- Task:
Set out exactly every line of the entries below, starting at the line that holds "in space are" and stopping after the line that holds "- \sin \theta \\".
** Opening Entries provided block **
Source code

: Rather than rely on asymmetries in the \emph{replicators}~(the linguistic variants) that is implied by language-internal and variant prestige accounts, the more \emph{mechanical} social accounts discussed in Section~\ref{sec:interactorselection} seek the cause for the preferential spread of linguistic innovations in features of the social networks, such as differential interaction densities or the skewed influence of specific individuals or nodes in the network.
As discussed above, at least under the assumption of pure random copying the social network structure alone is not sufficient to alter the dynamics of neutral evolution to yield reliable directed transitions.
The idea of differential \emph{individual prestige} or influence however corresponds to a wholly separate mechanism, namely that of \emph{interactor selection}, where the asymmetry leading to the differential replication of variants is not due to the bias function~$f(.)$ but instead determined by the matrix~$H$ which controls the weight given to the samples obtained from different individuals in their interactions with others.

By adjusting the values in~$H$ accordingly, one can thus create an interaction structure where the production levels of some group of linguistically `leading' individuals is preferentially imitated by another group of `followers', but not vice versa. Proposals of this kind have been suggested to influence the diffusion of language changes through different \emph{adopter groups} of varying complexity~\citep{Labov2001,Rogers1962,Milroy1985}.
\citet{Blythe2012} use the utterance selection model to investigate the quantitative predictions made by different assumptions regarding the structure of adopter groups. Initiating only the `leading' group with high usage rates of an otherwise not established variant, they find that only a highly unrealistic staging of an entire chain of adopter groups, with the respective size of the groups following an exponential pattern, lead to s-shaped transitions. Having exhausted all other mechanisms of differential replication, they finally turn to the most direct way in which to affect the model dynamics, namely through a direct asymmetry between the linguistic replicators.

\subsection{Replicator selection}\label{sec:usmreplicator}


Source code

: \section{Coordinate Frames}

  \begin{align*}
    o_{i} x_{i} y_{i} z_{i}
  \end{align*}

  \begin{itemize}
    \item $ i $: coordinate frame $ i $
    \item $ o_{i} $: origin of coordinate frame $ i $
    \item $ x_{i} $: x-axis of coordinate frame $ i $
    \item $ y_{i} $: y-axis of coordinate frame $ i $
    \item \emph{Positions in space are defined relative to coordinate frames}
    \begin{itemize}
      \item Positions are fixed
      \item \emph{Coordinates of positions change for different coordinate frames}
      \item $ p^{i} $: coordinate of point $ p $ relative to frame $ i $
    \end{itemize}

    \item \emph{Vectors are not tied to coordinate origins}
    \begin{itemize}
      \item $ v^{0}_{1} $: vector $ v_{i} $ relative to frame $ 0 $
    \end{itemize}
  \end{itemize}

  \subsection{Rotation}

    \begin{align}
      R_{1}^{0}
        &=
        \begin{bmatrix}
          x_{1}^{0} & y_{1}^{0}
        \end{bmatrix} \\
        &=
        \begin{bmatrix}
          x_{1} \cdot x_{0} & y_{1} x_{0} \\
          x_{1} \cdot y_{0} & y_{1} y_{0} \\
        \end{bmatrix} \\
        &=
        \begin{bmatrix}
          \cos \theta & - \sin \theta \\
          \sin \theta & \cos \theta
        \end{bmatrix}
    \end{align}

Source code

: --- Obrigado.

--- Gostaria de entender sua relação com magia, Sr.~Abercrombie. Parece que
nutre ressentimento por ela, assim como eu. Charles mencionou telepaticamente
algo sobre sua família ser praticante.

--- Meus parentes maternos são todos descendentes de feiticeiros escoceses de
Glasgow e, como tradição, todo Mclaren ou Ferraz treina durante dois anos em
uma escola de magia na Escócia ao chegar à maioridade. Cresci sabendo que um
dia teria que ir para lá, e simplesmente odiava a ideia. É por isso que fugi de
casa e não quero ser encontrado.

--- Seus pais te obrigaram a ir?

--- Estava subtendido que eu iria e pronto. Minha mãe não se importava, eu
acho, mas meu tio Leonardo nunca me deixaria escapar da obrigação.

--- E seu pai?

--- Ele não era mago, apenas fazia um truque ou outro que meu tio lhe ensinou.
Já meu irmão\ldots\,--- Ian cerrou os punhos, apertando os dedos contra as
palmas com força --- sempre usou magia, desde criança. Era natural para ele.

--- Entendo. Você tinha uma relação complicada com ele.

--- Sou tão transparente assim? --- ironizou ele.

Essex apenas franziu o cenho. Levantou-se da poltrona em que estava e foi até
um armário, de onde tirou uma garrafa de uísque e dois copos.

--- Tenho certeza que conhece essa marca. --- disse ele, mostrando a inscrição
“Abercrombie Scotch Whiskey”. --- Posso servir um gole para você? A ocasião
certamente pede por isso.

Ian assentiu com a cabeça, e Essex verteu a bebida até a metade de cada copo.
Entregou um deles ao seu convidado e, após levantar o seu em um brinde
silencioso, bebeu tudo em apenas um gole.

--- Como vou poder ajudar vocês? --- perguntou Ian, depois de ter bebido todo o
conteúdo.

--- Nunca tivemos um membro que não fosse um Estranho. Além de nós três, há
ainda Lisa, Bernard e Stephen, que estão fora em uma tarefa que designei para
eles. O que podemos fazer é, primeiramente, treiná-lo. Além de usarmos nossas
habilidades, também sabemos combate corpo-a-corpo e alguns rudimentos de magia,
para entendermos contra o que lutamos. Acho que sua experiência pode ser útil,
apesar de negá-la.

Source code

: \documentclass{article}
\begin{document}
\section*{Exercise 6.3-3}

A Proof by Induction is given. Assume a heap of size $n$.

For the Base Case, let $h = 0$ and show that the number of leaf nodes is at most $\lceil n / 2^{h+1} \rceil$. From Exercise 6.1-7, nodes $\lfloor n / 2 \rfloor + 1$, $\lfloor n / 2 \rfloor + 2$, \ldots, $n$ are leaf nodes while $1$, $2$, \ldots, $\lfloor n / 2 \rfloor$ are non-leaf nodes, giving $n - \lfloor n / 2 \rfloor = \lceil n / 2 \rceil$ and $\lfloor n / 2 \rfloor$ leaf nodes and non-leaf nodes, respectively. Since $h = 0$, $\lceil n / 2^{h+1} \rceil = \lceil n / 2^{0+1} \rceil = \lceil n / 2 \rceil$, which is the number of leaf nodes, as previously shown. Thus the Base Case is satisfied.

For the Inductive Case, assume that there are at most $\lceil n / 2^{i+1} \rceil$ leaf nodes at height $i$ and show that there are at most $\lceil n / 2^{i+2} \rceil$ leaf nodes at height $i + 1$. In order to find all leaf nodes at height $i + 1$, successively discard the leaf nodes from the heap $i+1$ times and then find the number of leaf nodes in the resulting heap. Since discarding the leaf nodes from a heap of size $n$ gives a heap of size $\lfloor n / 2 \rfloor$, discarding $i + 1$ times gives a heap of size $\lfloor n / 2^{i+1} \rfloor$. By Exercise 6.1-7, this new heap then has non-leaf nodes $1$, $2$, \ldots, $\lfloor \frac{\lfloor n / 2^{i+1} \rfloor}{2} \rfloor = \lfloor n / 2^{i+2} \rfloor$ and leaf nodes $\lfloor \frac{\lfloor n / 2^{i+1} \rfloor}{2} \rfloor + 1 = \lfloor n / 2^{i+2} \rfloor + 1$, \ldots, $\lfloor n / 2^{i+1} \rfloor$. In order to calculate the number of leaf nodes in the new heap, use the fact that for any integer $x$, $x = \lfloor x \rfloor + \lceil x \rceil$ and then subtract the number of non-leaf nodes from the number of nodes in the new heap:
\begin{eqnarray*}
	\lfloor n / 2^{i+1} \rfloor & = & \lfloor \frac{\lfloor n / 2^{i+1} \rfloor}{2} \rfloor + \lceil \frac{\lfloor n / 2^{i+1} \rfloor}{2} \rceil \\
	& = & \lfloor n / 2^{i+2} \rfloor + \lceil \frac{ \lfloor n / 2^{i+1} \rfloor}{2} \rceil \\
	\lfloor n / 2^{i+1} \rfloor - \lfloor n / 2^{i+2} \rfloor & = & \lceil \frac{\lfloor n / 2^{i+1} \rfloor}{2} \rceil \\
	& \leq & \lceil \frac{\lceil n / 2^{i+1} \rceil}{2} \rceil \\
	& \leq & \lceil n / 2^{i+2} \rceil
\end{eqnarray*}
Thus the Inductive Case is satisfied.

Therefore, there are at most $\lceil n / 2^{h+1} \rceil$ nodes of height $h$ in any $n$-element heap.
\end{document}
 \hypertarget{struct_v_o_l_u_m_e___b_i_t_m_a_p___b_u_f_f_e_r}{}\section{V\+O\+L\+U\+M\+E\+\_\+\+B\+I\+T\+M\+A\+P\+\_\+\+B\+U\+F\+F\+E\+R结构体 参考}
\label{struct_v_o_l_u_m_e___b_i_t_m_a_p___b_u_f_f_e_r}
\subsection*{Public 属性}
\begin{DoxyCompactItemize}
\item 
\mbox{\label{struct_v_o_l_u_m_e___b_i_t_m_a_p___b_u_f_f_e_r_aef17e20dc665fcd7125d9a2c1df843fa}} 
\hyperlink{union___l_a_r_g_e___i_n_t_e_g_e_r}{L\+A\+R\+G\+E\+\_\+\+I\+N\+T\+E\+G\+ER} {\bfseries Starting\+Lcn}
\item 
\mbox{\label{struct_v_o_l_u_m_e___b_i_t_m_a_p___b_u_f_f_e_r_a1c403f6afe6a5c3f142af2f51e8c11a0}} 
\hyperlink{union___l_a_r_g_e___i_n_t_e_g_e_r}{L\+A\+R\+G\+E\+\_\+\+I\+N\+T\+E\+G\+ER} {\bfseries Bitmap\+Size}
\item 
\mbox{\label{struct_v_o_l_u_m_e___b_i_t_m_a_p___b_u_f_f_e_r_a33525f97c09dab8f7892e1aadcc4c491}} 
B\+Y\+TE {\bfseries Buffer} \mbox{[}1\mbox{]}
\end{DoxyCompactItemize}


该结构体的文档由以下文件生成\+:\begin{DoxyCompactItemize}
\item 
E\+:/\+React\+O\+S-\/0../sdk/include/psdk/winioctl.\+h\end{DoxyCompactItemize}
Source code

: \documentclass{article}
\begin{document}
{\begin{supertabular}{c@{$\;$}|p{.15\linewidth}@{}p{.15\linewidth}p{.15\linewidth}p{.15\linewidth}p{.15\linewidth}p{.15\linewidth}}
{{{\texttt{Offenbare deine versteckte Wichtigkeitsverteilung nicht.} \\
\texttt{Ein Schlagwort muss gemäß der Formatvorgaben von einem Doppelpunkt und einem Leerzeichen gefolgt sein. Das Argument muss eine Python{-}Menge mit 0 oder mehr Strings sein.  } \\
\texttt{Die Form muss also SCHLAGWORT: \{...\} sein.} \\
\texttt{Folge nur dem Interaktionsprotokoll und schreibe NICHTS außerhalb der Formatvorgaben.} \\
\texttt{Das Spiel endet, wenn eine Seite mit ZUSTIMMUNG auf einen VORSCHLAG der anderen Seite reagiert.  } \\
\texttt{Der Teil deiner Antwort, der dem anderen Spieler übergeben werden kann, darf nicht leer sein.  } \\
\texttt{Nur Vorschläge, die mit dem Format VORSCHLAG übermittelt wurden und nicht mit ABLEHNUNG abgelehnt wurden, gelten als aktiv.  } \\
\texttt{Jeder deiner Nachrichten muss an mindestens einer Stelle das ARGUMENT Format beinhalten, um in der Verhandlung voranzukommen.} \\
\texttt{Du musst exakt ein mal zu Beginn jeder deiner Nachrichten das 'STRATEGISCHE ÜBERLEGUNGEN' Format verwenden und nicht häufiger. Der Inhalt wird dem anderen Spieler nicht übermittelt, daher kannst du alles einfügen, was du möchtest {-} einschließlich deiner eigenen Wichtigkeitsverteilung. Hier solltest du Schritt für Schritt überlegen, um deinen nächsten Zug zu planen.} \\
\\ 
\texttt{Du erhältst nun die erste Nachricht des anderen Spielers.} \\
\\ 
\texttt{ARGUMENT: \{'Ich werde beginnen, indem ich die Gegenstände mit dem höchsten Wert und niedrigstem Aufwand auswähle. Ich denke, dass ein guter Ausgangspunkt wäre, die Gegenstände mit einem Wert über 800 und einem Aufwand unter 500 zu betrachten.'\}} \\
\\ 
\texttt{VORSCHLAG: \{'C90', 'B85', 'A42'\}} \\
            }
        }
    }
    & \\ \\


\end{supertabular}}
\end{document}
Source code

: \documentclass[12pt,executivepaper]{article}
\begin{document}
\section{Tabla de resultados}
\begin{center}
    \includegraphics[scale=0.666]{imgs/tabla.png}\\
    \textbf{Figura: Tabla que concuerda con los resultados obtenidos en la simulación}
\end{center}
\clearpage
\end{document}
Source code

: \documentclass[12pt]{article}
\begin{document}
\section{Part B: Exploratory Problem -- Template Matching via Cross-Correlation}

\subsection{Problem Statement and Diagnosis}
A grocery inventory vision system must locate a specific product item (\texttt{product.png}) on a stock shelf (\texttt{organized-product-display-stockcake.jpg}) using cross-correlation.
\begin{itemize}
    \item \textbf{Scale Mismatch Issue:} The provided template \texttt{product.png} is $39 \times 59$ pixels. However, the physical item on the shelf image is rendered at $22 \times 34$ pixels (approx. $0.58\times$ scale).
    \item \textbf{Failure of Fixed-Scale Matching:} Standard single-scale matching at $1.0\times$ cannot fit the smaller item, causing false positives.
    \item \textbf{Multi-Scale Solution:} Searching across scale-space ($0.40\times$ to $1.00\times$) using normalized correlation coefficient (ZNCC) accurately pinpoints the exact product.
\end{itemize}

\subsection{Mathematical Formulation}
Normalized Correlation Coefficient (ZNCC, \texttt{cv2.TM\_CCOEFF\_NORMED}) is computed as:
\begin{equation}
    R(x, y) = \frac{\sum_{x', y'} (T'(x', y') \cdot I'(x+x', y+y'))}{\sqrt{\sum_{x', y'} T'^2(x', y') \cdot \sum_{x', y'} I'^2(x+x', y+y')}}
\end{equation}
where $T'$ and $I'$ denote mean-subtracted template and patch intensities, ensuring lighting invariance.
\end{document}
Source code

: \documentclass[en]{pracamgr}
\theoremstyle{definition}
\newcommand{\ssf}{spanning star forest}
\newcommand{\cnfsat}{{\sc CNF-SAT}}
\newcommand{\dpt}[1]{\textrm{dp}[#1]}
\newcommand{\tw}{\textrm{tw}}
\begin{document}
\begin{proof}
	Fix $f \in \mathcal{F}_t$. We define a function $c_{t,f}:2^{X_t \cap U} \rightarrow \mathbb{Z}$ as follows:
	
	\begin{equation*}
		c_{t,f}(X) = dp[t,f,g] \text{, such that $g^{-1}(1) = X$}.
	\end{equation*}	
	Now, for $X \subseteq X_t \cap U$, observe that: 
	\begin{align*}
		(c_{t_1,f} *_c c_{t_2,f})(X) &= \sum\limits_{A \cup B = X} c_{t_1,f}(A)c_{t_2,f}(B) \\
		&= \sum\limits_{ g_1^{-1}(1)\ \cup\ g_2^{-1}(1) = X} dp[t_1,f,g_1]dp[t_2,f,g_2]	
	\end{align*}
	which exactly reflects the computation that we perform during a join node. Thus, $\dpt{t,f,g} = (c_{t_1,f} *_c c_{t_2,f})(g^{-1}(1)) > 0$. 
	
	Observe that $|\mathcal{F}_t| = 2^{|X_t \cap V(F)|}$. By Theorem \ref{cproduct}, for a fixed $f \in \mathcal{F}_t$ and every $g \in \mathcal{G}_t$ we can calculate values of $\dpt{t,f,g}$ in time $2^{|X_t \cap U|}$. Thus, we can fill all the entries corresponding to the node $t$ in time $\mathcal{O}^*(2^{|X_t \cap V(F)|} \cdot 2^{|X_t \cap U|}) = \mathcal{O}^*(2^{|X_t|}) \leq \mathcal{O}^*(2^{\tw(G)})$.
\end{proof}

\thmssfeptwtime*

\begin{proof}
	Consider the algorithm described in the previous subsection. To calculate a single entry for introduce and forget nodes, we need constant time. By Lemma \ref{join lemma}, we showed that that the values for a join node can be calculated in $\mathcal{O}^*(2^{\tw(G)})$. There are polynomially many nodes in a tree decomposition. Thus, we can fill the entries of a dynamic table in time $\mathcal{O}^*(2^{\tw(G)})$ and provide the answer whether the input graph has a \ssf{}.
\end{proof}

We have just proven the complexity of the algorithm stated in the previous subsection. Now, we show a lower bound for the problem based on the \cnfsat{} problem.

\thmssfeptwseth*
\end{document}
** Closing Entries provided block **
- Result:
    \item \emph{Positions in space are defined relative to coordinate frames}
    \begin{itemize}
      \item Positions are fixed
      \item \emph{Coordinates of positions change for different coordinate frames}
      \item $ p^{i} $: coordinate of point $ p $ relative to frame $ i $
    \end{itemize}

    \item \emph{Vectors are not tied to coordinate origins}
    \begin{itemize}
      \item $ v^{0}_{1} $: vector $ v_{i} $ relative to frame $ 0 $
    \end{itemize}
  \end{itemize}

  \subsection{Rotation}

    \begin{align}
      R_{1}^{0}
        &=
        \begin{bmatrix}
          x_{1}^{0} & y_{1}^{0}
        \end{bmatrix} \\
        &=
        \begin{bmatrix}
          x_{1} \cdot x_{0} & y_{1} x_{0} \\
          x_{1} \cdot y_{0} & y_{1} y_{0} \\
        \end{bmatrix} \\
        &=
        \begin{bmatrix}
          \cos \theta & - \sin \theta \\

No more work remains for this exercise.